The Winkle Voss brothers are getting ripped into right now, it’s hilarious. They are extremely unlikable. Similar to every big goofy white guy that plays for Duke. 
They made one really poor point where they blamed government to some extent for lack of regulation on the hedgies but didn't articulate it well and the host kind of took it as if they were implying the government ordered the Robinhood shutdown and went off on them.

Other than that I think they made some great points.  I loved their intro when asked if they own any of these stocks and they replied something like "we specifically made sure we don't have any open positions on these stocks when we came on to talk about it because we did not want to have any conflicts of interest, unlike the people you typically interview who almost always have a monetary stake in what they're saying".

 
They made one really poor point where they blamed government to some extent for lack of regulation on the hedgies but didn't articulate it well and the host kind of took it as if they were implying the government ordered the Robinhood shutdown and went off on them.

Other than that I think they made some great points.  I loved their intro when asked if they own any of these stocks and they replied something like "we specifically made sure we don't have any open positions on these stocks when we came on to talk about it because we did not want to have any conflicts of interest, unlike the people you typically interview who almost always have a monetary stake in what they're saying".
Sure but own up to the poor point and move on. 

 
Old man thought - Why can't you youngsters buy quality companies and be happy with a 10-15% yearly return?
Saw this on twitter last night - investing in "quality companies" made me think of it.

@BethLynch2020

no, for real, the stock market soared to record highs as 400,000 people died, and as 50 million people filed for unemployment, billionaires became $1 trillion richer. 

But, now that regular people are gaming it, these criminals want regulations.

 
There is nothing wrong with taking small shots. I do that too with certain stocks (BLDP cough cough, BLMN and MGM when they were slaughtered and we made doubles inside of 4-5 months). As long as your willing to lose every cent of those "small shots”. 
I'm up 30% on BLDP (very small position, sadly).  So thanks for that.

With these SPACs you have some downside protection near 9-10 and lots of upside potential.  After reading some Taleb he advocated investment using a lot of very safe investment and then a bunch of small moonshots (at the time he was buying small biotechs).  It made a lot of sense (Taleb is scary brilliant), though I never found a good way to apply it until now.  This appeared to be a good way to take some shots.

The vast majority of what I have is in IVV and bond funds, etc.

 
There were basically saying "who convinced RH to stop trading those stocks?"

think we now know that the hedge funders (who do 60% of RH business) pressured them to do so. And the doofus twins were trying to get CNBC to find that story. And they should.
Didn't they mention government involvement as well?

 
They made one really poor point where they blamed government to some extent for lack of regulation on the hedgies but didn't articulate it well and the host kind of took it as if they were implying the government ordered the Robinhood shutdown and went off on them.

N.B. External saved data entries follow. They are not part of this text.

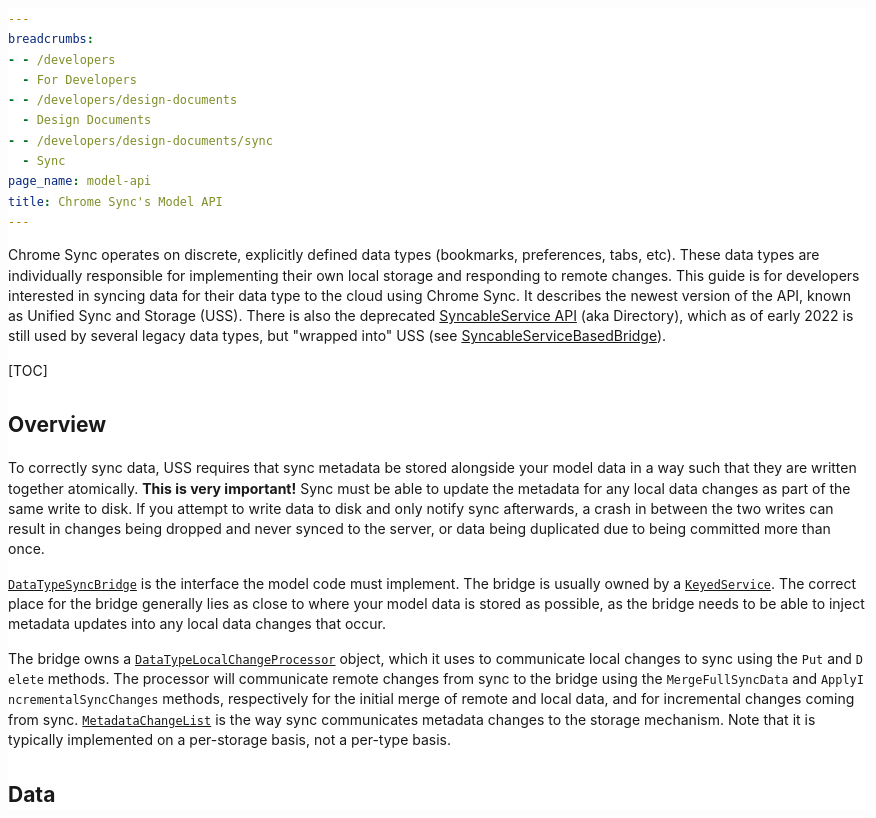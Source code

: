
 ```yaml
---
breadcrumbs:
- - /developers
  - For Developers
- - /developers/design-documents
  - Design Documents
- - /developers/design-documents/sync
  - Sync
page_name: model-api
title: Chrome Sync's Model API
---
```


Chrome Sync operates on discrete, explicitly defined data types (bookmarks,
preferences, tabs, etc). These data types are individually responsible for
implementing their own local storage and responding to remote changes. This
guide is for developers interested in syncing data for their data type to the
cloud using Chrome Sync. It describes the newest version of the API, known as
Unified Sync and Storage (USS). There is also the deprecated [SyncableService
API] (aka Directory), which as of early 2022 is still used by several legacy
data types, but "wrapped into" USS (see [SyncableServiceBasedBridge]).

[SyncableService API]: https://www.chromium.org/developers/design-documents/sync/syncable-service-api
[SyncableServiceBasedBridge]: https://cs.chromium.org/chromium/src/components/sync/model/syncable_service_based_bridge.h

[TOC]

## Overview

To correctly sync data, USS requires that sync metadata be stored alongside your
model data in a way such that they are written together atomically. **This is
very important!** Sync must be able to update the metadata for any local data
changes as part of the same write to disk. If you attempt to write data to disk
and only notify sync afterwards, a crash in between the two writes can result in
changes being dropped and never synced to the server, or data being duplicated
due to being committed more than once.

[`DataTypeSyncBridge`][Bridge] is the interface the model code must implement.
The bridge is usually owned by a [`KeyedService`][KeyedService].
The correct place for the bridge generally lies as close to where your model
data is stored as possible, as the bridge needs to be able to inject metadata
updates into any local data changes that occur.

The bridge owns a [`DataTypeLocalChangeProcessor`][DataTypeLocalChangeProcessor]
object, which it uses to communicate local changes to sync using the `Put` and
`Delete` methods. The processor will communicate remote changes from sync to the
bridge using the `MergeFullSyncData` and `ApplyIncrementalSyncChanges` methods,
respectively for the initial merge of remote and local data, and for incremental
changes coming from sync. [`MetadataChangeList`][MCL] is the way sync
communicates metadata changes to the storage mechanism. Note that it is
typically implemented on a per-storage basis, not a per-type basis.

[Bridge]: https://cs.chromium.org/chromium/src/components/sync/model/data_type_sync_bridge.h
[KeyedService]: https://cs.chromium.org/chromium/src/components/keyed_service/core/keyed_service.h
[DataTypeLocalChangeProcessor]: https://cs.chromium.org/chromium/src/components/sync/model/data_type_local_change_processor.h
[MCL]: https://cs.chromium.org/chromium/src/components/sync/model/metadata_change_list.h

## Data


[ReadingListSpecifics]: https://cs.chromium.org/chromium/src/components/sync/protocol/reading_list_specifics.proto
[EntitySpecifics]: https://cs.chromium.org/search/?q="message+EntitySpecifics"+file:sync.proto
[EntityData]: https://cs.chromium.org/chromium/src/components/sync/protocol/entity_data.h
[EntityMetadata]: https://cs.chromium.org/chromium/src/components/sync/protocol/entity_metadata.proto
[DataTypeState]: https://cs.chromium.org/chromium/src/components/sync/protocol/data_type_state.proto
[Store]: https://cs.chromium.org/chromium/src/components/sync/model/data_type_store.h
[LevelDB]: https://github.com/google/leveldb/blob/master/doc/index.md
[WriteBatch]: https://cs.chromium.org/search/?q="class+WriteBatch"+file:data_type_store_base.h
[StoreService]: https://cs.chromium.org/chromium/src/components/sync/model/data_type_store_service.h
[ModelReadyToSync]: https://cs.chromium.org/search/?q=ModelReadyToSync+file:/data_type_local_change_processor.h
[Put]: https://cs.chromium.org/search/?q=Put+file:/data_type_local_change_processor.h
[EntityChange]: https://cs.chromium.org/chromium/src/components/sync/model/entity_change.h
[ResolveConflict]: https://cs.chromium.org/search/?q=ResolveConflict+file:/data_type_sync_bridge.h
[SyncBestPractices]: /developers/design-documents/sync/sync-data-best-practices/
[UniquePositions]: /developers/design-documents/sync/unique-positions
[ReportError]: https://cs.chromium.org/search/?q=ReportError+file:/data_type_local_change_processor.h
[ModelError]: https://cs.chromium.org/chromium/src/components/sync/model/model_error.h
[SyncTest]: https://source.chromium.org/chromium/chromium/src/+/main:chrome/browser/sync/test/integration/sync_test.h
[integration_test_examples]: https://source.chromium.org/chromium/chromium/src/+/main:chrome/browser/sync/test/integration/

Other than that I think they made some great points.  I loved their intro when asked if they own any of these stocks and they replied something like "we specifically made sure we don't have any open positions on these stocks when we came on to talk about it because we did not want to have any conflicts of interest, unlike the people you typically interview who almost always have a monetary stake in what they're saying".
If that CNBC always follows up like that I wish he were a big time regular anchor.  That was great.

-QG

 
You have to be realistic here. The reddit community went down last night. RH delists the securities for purchase. The SEC and even the current administration have commented on the GME price manipulation.

If you're investing in these stocks, you're going against some very powerful forces right now and the army you're fighting with is not equipped for this fight.